= EXERCISE REQUIREMENTS =
Your answer must be every line of the data below that holds the string "gravitational", copied exactly.

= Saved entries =
*** Block opens ***

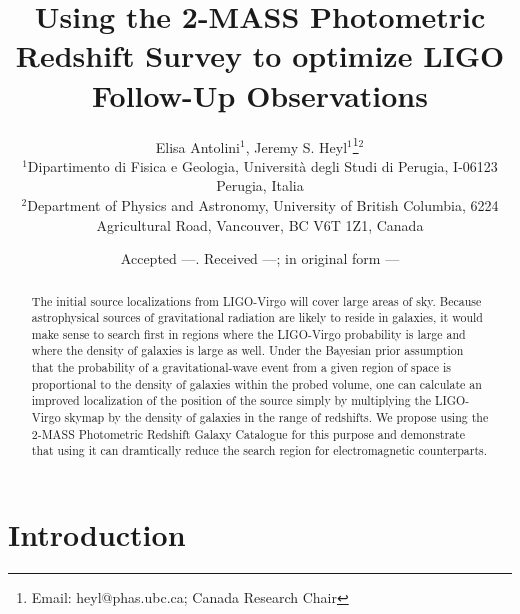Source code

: \documentclass[useAMS,usenatbib]{mn2e}
\title[2MPZ and LIGO]{Using the 2-MASS Photometric Redshift Survey to optimize LIGO Follow-Up Observations}
\author[Antolini \& Heyl]{Elisa Antolini$^{1}$, Jeremy S. Heyl$^{1}$\thanks{Email:
    heyl@phas.ubc.ca; Canada Research Chair}$^{2}$ \\
  $^{1}$Dipartimento di Fisica e Geologia, Universit\`a degli Studi di Perugia, I-06123 Perugia, Italia \\
  $^{2}$Department of Physics and Astronomy, University of British
  Columbia, 6224 Agricultural Road, Vancouver, BC V6T 1Z1, Canada\\
}
\begin{document}
\date{Accepted ---. Received ---; in original form ---}

\pagerange{\pageref{firstpage}--\pageref{lastpage}} 

\maketitle

\label{firstpage}

\begin{abstract}
The initial source localizations from LIGO-Virgo will cover large
areas of sky. Because astrophysical sources of gravitational radiation
are likely to reside in galaxies, it would make sense to search first
in regions where the LIGO-Virgo probability is large and where the
density of galaxies is large as well.  Under the Bayesian prior
assumption that the probability of a gravitational-wave event from a
given region of space is proportional to the density of galaxies
within the probed volume, one can calculate an improved localization
of the position of the source simply by multiplying the LIGO-Virgo
skymap by the density of galaxies in the range of redshifts.  We
propose using the 2-MASS Photometric Redshift Galaxy Catalogue for
this purpose and demonstrate that using it can dramtically reduce the
search region for electromagnetic counterparts.
\end{abstract}

\section{Introduction}
\end{document}
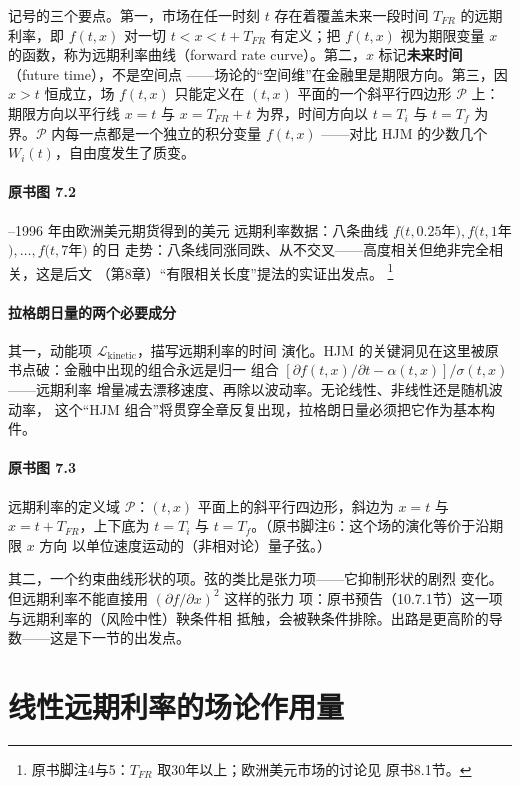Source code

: 记号的三个要点。第一，市场在任一时刻 $t$ 存在着覆盖未来一段时间
$T_{FR}$ 的远期利率，即 $f(t,x)$ 对一切 $t<x<t+T_{FR}$ 有定义；把
$f(t,x)$ 视为期限变量 $x$ 的函数，称为远期利率曲线（forward rate
curve）。第二，$x$ 标记\textbf{未来时间}（future time），不是空间点
——场论的“空间维”在金融里是期限方向。第三，因 $x>t$ 恒成立，场
$f(t,x)$ 只能定义在 $(t,x)$ 平面的一个斜平行四边形 $\mathcal{P}$ 上：
期限方向以平行线 $x=t$ 与 $x=T_{FR}+t$ 为界，时间方向以 $t=T_i$ 与
$t=T_f$ 为界。$\mathcal{P}$ 内每一点都是一个独立的积分变量 $f(t,x)$
——对比 HJM 的少数几个 $W_i(t)$，自由度发生了质变。

\paragraph{原书图 7.2}--1996 年由欧洲美元期货得到的美元
远期利率数据：八条曲线
$f(t,0.25$年$),f(t,1$年$),\ldots,f(t,7$年$)$ 的日
走势：八条线同涨同跌、从不交叉——高度相关但绝非完全相关，这是后文
（第8章）“有限相关长度”提法的实证出发点。
\footnote{原书脚注4与5：$T_{FR}$ 取30年以上；欧洲美元市场的讨论见
原书8.1节。}

\paragraph{拉格朗日量的两个必要成分}
其一，动能项 $\mathcal{L}_{\mathrm{kinetic}}$，描写远期利率的时间
演化。HJM 的关键洞见在这里被原书点破：金融中出现的组合永远是归一
组合
$[\partial f(t,x)/\partial t-\alpha(t,x)]/\sigma(t,x)$——远期利率
增量减去漂移速度、再除以波动率。无论线性、非线性还是随机波动率，
这个“HJM 组合”将贯穿全章反复出现，拉格朗日量必须把它作为基本构件。

\paragraph{原书图 7.3}\quad 远期利率的定义域 $\mathcal{P}$：$(t,x)$
平面上的斜平行四边形，斜边为 $x=t$ 与 $x=t+T_{FR}$，上下底为
$t=T_i$ 与 $t=T_f$。（原书脚注6：这个场的演化等价于沿期限 $x$ 方向
以单位速度运动的（非相对论）量子弦。）

其二，一个约束曲线形状的项。弦的类比是张力项——它抑制形状的剧烈
变化。但远期利率不能直接用 $(\partial f/\partial x)^2$ 这样的张力
项：原书预告（10.7.1节）这一项与远期利率的（风险中性）鞅条件相
抵触，会被鞅条件排除。出路是更高阶的导数——这是下一节的出发点。

\section{线性远期利率的场论作用量}

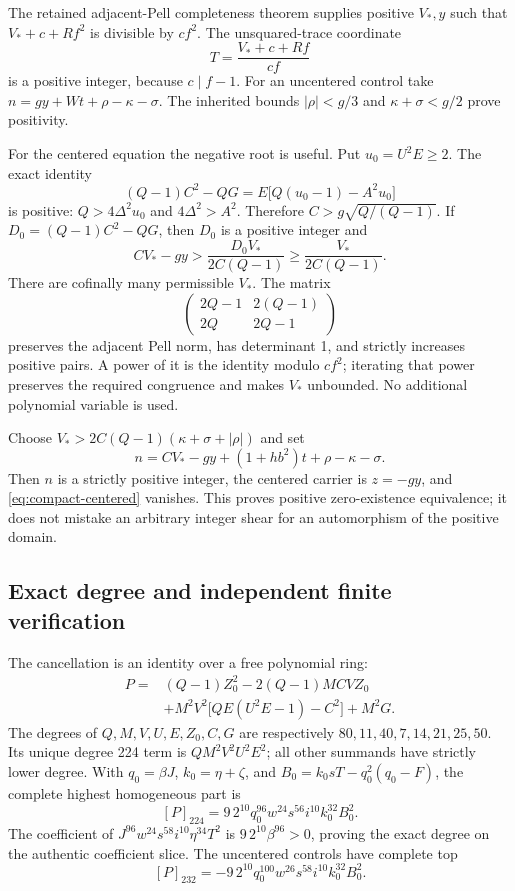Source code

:The retained adjacent-Pell completeness theorem supplies positive
\(V_*,y\) such that \(V_*+c+Rf^2\) is divisible by \(cf^2\).
The unsquared-trace coordinate
\[
T=\frac{V_*+c+Rf}{cf}
\]
is a positive integer, because \(c\mid f-1\).  For an uncentered
control take \(n=gy+Wt+\rho-\kappa-\sigma\).  The inherited bounds
\(|\rho|<g/3\) and \(\kappa+\sigma<g/2\) prove positivity.

For the centered equation the negative root is useful.  Put
\(u_0=U^2E\ge2\).  The exact identity
\[
(Q-1)C^2-QG=E\bigl[Q(u_0-1)-A^2u_0\bigr]
\]
is positive: \(Q>4\Delta^2u_0\) and \(4\Delta^2>A^2\).
Therefore \(C>g\sqrt{Q/(Q-1)}\).  If
\(D_0=(Q-1)C^2-QG\), then \(D_0\) is a positive integer and
\[
CV_*-gy>\frac{D_0V_*}{2C(Q-1)}\ge\frac{V_*}{2C(Q-1)}.
\]
There are cofinally many permissible \(V_*\).  The matrix
\[
\begin{pmatrix}2Q-1&2(Q-1)\\2Q&2Q-1\end{pmatrix}
\]
preserves the adjacent Pell norm, has determinant 1, and strictly
increases positive pairs.  A power of it is the identity modulo
\(cf^2\); iterating that power preserves the required congruence and
makes \(V_*\) unbounded.  No additional polynomial variable is used.

Choose \(V_*>2C(Q-1)(\kappa+\sigma+|\rho|)\) and set
\[
n=CV_*-gy+(1+hb^2)t+\rho-\kappa-\sigma.
\]
Then \(n\) is a strictly positive integer, the centered carrier is
\(z=-gy\), and \eqref{eq:compact-centered} vanishes.  This proves
positive zero-existence equivalence; it does not mistake an arbitrary
integer shear for an automorphism of the positive domain.

\subsection{Exact degree and independent finite verification}

The cancellation is an identity over a free polynomial ring:
\begin{align*}
P={}&(Q-1)Z_0^2-2(Q-1)MCVZ_0\\
&+M^2V^2\bigl[QE(U^2E-1)-C^2\bigr]+M^2G.
\end{align*}
The degrees of \(Q,M,V,U,E,Z_0,C,G\) are respectively
\(80,11,40,7,14,21,25,50\).  Its unique degree 224 term is
\(QM^2V^2U^2E^2\); all other summands have strictly lower degree.
With \(q_0=\beta J\), \(k_0=\eta+\zeta\), and
\(B_0=k_0sT-q_0^2(q_0-F)\), the complete highest homogeneous part is
\[
[P]_{224}=9\,2^{10}q_0^{96}w^{24}s^{56}i^{10}k_0^{32}B_0^2.
\]
The coefficient of
\(J^{96}w^{24}s^{58}i^{10}\eta^{34}T^2\) is
\(9\,2^{10}\beta^{96}>0\), proving the exact degree on the authentic
coefficient slice.  The uncentered controls have complete top
\[
[P]_{232}=-9\,2^{10}q_0^{100}w^{26}s^{58}i^{10}k_0^{32}B_0^2.
\]

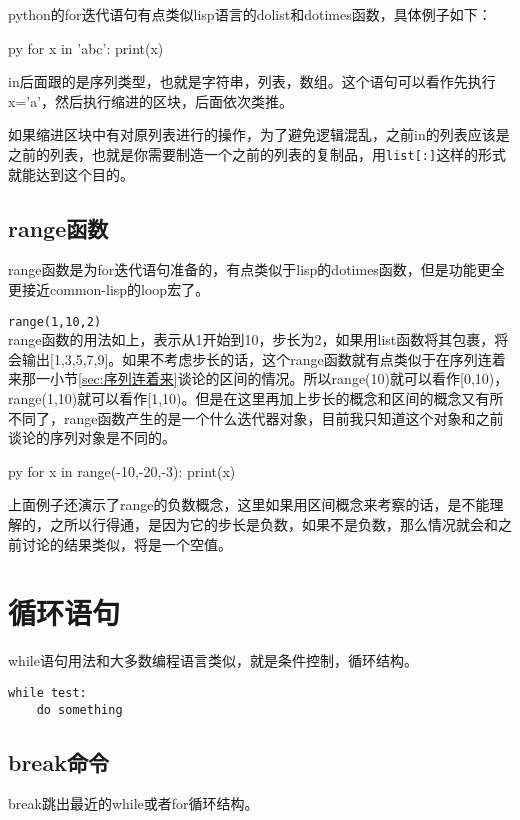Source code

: \documentclass[12pt,oneside]{book}
\begin{document}
\begin{common-format}
python的for迭代语句有点类似lisp语言的dolist和dotimes函数，具体例子如下：
\begin{xverbatim}[129]{py}
for x in 'abc':
    print(x)
\end{xverbatim}
in后面跟的是序列类型，也就是字符串，列表，数组。这个语句可以看作先执行x='a'，然后执行缩进的区块，后面依次类推。

如果缩进区块中有对原列表进行的操作，为了避免逻辑混乱，之前in的列表应该是之前的列表，也就是你需要制造一个之前的列表的复制品，用\verb+list[:]+这样的形式就能达到这个目的。

\subsection{range函数}
range函数是为for迭代语句准备的，有点类似于lisp的dotimes函数，但是功能更全更接近common-lisp的loop宏了。

\verb+range(1,10,2)+\\
range函数的用法如上，表示从1开始到10，步长为2，如果用list函数将其包裹，将会输出[1,3,5,7,9]。如果不考虑步长的话，这个range函数就有点类似于在序列连着来那一小节\ref{sec:序列连着来}谈论的区间的情况。所以range(10)就可以看作[0,10)，range(1,10)就可以看作[1,10)。但是在这里再加上步长的概念和区间的概念又有所不同了，range函数产生的是一个什么迭代器对象，目前我只知道这个对象和之前谈论的序列对象是不同的。

\begin{xverbatim}[129]{py}
for x in range(-10,-20,-3):
    print(x)
\end{xverbatim}
上面例子还演示了range的负数概念，这里如果用区间概念来考察的话，是不能理解的，之所以行得通，是因为它的步长是负数，如果不是负数，那么情况就会和之前讨论的结果类似，将是一个空值。







\section{循环语句}
while语句用法和大多数编程语言类似，就是条件控制，循环结构。
\begin{Verbatim}
while test:
    do something
\end{Verbatim}

\subsection{break命令}
break跳出最近的while或者for循环结构。


\end{common-format}
\end{document}
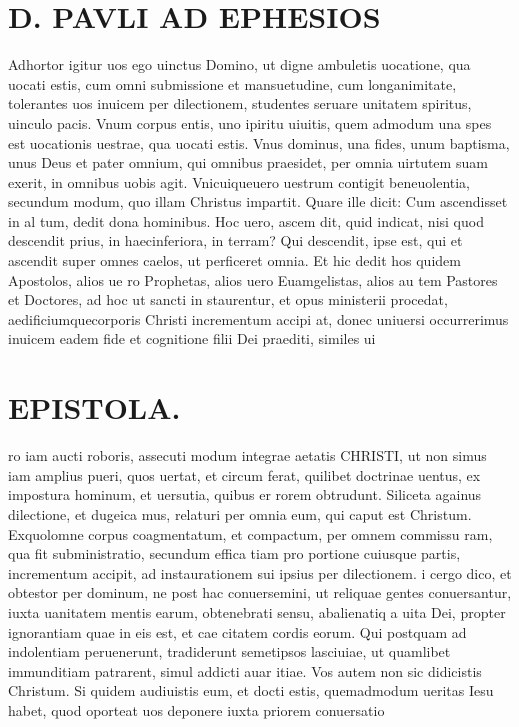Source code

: \documentclass{article}
\begin{document}
\begin{pages}
\section*{D. PAVLI AD EPHESIOS }
\marginpar{[ p.2. ]}
\marginpar{[ p.3.  ]}
\marginpar{[ p.4.  ]}\pstart Adhortor igitur uos ego uinctus Domino, ut digne ambuletis uocatione, qua uocati estis, cum omni submissione et mansuetudine, cum longanimitate, tolerantes uos inuicem per dilectionem, studentes seruare unitatem spiritus, uinculo pacis.  \pend\pstart Vnum corpus entis, uno ipiritu uiuitis, quem admodum una spes est uocationis uestrae, qua uocati estis. Vnus dominus, una fides, unum baptisma, unus Deus et pater omnium, qui omnibus praesidet, per omnia uirtutem suam exerit, in omnibus uobis agit.  \pend\pstart Vnicuiqueuero uestrum contigit beneuolentia, secundum modum, quo illam Christus impartit. Quare ille dicit: Cum ascendisset in al tum, dedit dona hominibus. Hoc uero, ascem dit, quid indicat, nisi quod descendit prius, in haecinferiora, in terram? Qui descendit, ipse est, qui et ascendit super omnes caelos, ut perficeret omnia.  \pend\pstart Et hic dedit hos quidem Apostolos, alios ue ro Prophetas, alios uero Euamgelistas, alios au tem Pastores et Doctores, ad hoc ut sancti in staurentur, et opus ministerii procedat, aedificiumquecorporis Christi incrementum accipi at, donec uniuersi occurrerimus inuicem eadem fide et cognitione filii Dei praediti, similes ui  \pend
\section*{EPISTOLA. }
\marginpar{[ p.1 ]}
\marginpar{[ p.r. ]}
\marginpar{[ p.„ ]}
\marginpar{[ p.7.  ]}\pstart ro iam aucti roboris, assecuti modum integrae aetatis CHRISTI, ut non simus iam amplius pueri, quos uertat, et circum ferat, quilibet doctrinae uentus, ex impostura hominum, et uersutia, quibus er rorem obtrudunt.  \pend\pstart Siliceta againus dilectione, et dugeica mus, relaturi per omnia eum, qui caput est Christum. Exquolomne corpus coagmentatum, et compactum, per omnem commissu ram, qua fit subministratio, secundum effica tiam pro portione cuiusque partis, incrementum accipit, ad instaurationem sui ipsius per dilectionem.  \pend\pstart i cergo dico, et obtestor per dominum, ne post hac conuersemini, ut reliquae gentes conuersantur, iuxta uanitatem mentis earum, obtenebrati sensu, abalienatiq a uita Dei, propter ignorantiam quae in eis est, et cae citatem cordis eorum. Qui postquam ad indolentiam peruenerunt, tradiderunt semetipsos lasciuiae, ut quamlibet immunditiam patrarent, simul addicti auar itiae.  \pend\pstart Vos autem non sic didicistis Christum. Si quidem audiuistis eum, et docti estis, quemadmodum ueritas Iesu habet, quod oporteat uos deponere iuxta priorem conuersatio\pend

\end{pages}
\end{document}
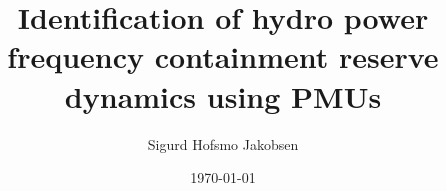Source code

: \title{Identification of hydro power frequency containment reserve dynamics using PMUs}
\author{Sigurd Hofsmo Jakobsen}
\date{\today}

\begin{frame}
  \titlepage
\end{frame}
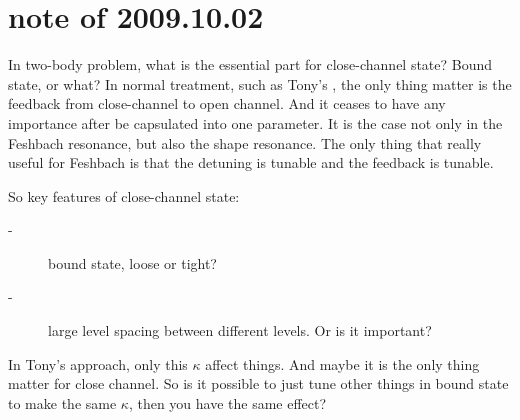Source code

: \section{note of 2009.10.02}
In two-body problem, what is the essential part for close-channel state?  Bound state, or what?  In normal treatment, such as Tony's \cite{Leggett}, the only thing matter is the feedback from close-channel to open channel.  And it ceases to have any importance after be capsulated into one parameter.  It is the case not only in the Feshbach resonance, but also the shape resonance.  The only thing that really useful for Feshbach is that the detuning is tunable and the feedback is tunable. 

So key features of close-channel state:
\begin{description}
	\item[-]bound state, loose or tight?
	\item[-]large level spacing between different levels. Or is it important?
	
\end{description}

In Tony's approach, only this $\kappa$ affect things. And maybe it is the only thing matter for close channel.  So is it possible to just tune other things in bound state to make the same $\kappa$, then you have the same effect?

*** Block closes ***

= RESPONSE BOX =
areas of sky. Because astrophysical sources of gravitational radiation
assumption that the probability of a gravitational-wave event from a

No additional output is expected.